Even so, our family has a lot. But the world is a scary place. It feels much more so thinking about what things will look like in 20 years from now, when my child is an adult. We have a lot, but there’s a lot of uncertainty and unknown.
How can we find gratitude for the haves while working towards the have nots (equity, safety, a world without hunger, especially as we pass a food bank near our house every day, where the lines seem to be getting longer while the temperatures drop?)
One morning, we grabbed coffee and hot chocolate from a neighborhood café and walked outside my favorite Buddhist temple. I told my son to stop and think about what he was thankful for.

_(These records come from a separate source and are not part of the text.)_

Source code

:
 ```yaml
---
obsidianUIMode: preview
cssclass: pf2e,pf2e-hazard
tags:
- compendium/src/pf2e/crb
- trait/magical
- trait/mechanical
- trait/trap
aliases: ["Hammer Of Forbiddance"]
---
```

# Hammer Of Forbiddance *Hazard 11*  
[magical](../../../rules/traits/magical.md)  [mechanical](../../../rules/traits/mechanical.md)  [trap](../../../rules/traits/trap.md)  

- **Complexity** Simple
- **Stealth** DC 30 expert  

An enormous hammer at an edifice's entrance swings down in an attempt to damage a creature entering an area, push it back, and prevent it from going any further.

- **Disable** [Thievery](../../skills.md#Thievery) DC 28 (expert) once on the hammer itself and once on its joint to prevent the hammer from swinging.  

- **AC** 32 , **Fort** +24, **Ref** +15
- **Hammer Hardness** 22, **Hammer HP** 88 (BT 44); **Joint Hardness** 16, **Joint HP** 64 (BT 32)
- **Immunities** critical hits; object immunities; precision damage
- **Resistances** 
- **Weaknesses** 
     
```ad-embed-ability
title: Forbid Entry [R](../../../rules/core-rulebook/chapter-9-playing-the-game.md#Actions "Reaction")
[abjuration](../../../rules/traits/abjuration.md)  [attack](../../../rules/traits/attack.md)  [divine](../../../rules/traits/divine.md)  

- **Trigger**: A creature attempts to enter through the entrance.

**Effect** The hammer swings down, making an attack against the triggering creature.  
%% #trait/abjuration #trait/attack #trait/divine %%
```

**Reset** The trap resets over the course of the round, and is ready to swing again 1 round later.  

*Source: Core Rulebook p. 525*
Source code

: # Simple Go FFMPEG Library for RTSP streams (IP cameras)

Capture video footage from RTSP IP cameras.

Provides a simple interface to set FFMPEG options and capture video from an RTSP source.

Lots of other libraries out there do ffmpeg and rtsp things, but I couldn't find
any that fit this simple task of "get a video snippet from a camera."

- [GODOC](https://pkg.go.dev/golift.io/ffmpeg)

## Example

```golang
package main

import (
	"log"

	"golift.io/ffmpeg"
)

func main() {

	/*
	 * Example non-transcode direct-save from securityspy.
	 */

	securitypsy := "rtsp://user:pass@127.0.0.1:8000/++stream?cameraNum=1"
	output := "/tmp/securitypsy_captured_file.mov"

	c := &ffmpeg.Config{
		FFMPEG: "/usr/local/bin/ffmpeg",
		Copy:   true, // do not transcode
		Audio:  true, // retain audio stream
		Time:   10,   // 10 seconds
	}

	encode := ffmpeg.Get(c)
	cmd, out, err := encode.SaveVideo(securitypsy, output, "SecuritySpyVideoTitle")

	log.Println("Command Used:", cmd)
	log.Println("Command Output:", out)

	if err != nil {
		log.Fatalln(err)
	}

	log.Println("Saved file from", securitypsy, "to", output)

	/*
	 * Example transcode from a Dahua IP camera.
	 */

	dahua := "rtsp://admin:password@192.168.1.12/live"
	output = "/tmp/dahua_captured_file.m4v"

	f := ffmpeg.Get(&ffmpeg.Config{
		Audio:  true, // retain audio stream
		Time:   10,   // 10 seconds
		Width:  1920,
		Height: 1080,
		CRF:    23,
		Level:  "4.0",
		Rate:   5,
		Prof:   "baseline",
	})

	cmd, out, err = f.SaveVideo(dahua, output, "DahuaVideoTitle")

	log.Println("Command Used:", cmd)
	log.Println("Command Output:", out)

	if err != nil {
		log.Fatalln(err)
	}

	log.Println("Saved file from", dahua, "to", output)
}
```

We then said thanks out loud to Buddhaji for blessing us with abundance, kindness, love and warmth on these freezing days (I'm glad my son doesn't mind he has to convert the Fahrenheit to Celsius for mama). I also said thanks for the fortitude so many of us have had to develop to keep on in inclusion, equity and belonging work.
We now each say out loud, three things we’re thankful for at the dinner table, every evening.
There’s good research around the importance of teaching kids how to practice gratitude. I’ve recently learned about a research project called Raising Grateful Children at the University of North Carolina, Chapel Hill. They think of gratitude as having four parts:
What we NOTICE in our lives for which we can be grateful,
How we THINK about why we have been given those things,
How we FEEL about the things we have been given,
What we DO to express appreciation in turn.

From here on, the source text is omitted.